@Lighthouse, it sounds as though you're in a similar position to me, in that you've just started the long trek out of the FOG. I have only just realised in the last six months or so that what I thought was love for my elderly, ill parent was, in fact, FOG - the same FOG that's held me in thrall all my life. I feel quite resentful that I spent the first 50 years of my life trying to please a mother for whom I'm never going to be enough. But I still find it very hard to work out whether I'm planning to do something because I want to, or because I'm worried about what my Mum and brother will think if I don't.
I'm really pleased to hear that you and your DPs are being so honest with each other. That must make a big difference, not having the whole, "I wonder if they're expecting...?" hanging over you.
What am I scared of? Phew - that's a thread in itself. This is becoming a massive drip feed, and I'm sorry, but if I was to try and write all my family issues in one post, generations would pass in the reading of it! The answer will also reveal just how wet I really am, but...
I'm scared he'll be angry with me and shout. I've been bought up never to question, never to argue, never to stand up for myself, and to avoid conflict whatever the consequence. As a result, I am totally devoid of backbone. I incurred his anger a few years ago (over the phone), and I've never been shouted at before - I've managed to avoid it all my life. To have my brother, who was my best friend when we were kids, shouting down the phone at me, so furious his voice was shaking...I was in tears, apologising for everything including some things that weren't my fault, and promising him the moon, just to make it stop.

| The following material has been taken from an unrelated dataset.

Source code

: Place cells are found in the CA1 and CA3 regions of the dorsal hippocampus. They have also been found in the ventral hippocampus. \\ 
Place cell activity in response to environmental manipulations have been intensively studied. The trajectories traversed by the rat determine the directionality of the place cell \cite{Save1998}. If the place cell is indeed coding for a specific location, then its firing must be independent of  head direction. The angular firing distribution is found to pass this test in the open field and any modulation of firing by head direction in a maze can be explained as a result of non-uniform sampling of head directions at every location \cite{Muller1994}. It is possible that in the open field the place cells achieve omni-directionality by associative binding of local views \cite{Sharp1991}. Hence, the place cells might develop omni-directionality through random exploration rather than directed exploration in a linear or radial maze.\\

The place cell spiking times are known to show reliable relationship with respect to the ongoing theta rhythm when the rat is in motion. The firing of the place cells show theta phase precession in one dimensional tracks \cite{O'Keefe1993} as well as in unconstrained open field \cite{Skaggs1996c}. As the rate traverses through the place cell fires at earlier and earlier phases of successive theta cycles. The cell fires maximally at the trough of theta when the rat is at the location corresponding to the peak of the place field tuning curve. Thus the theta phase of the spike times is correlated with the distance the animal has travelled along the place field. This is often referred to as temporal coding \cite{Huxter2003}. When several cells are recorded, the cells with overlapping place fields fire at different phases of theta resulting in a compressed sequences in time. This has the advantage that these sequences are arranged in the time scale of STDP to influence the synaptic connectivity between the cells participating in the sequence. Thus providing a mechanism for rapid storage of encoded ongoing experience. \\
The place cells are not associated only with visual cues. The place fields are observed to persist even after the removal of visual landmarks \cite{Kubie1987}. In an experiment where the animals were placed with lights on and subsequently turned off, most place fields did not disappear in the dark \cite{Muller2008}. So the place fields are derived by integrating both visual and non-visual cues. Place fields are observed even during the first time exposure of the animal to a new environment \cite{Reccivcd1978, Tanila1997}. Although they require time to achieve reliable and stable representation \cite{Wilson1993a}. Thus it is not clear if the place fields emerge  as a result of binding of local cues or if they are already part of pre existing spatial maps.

I'e annoyed him a few times since then, but I've always managed to deflect it by sending a super grovelly text or by getting my DH to speak to him. I pay lip service to what I'm going to say next time, how I'm going to stand up to him, how I'm going to deal with it...but I know that when we start to descend into it again, I will just crumble.
So, yeah. There you go. I'm scared of him shouting. How pathetic is that?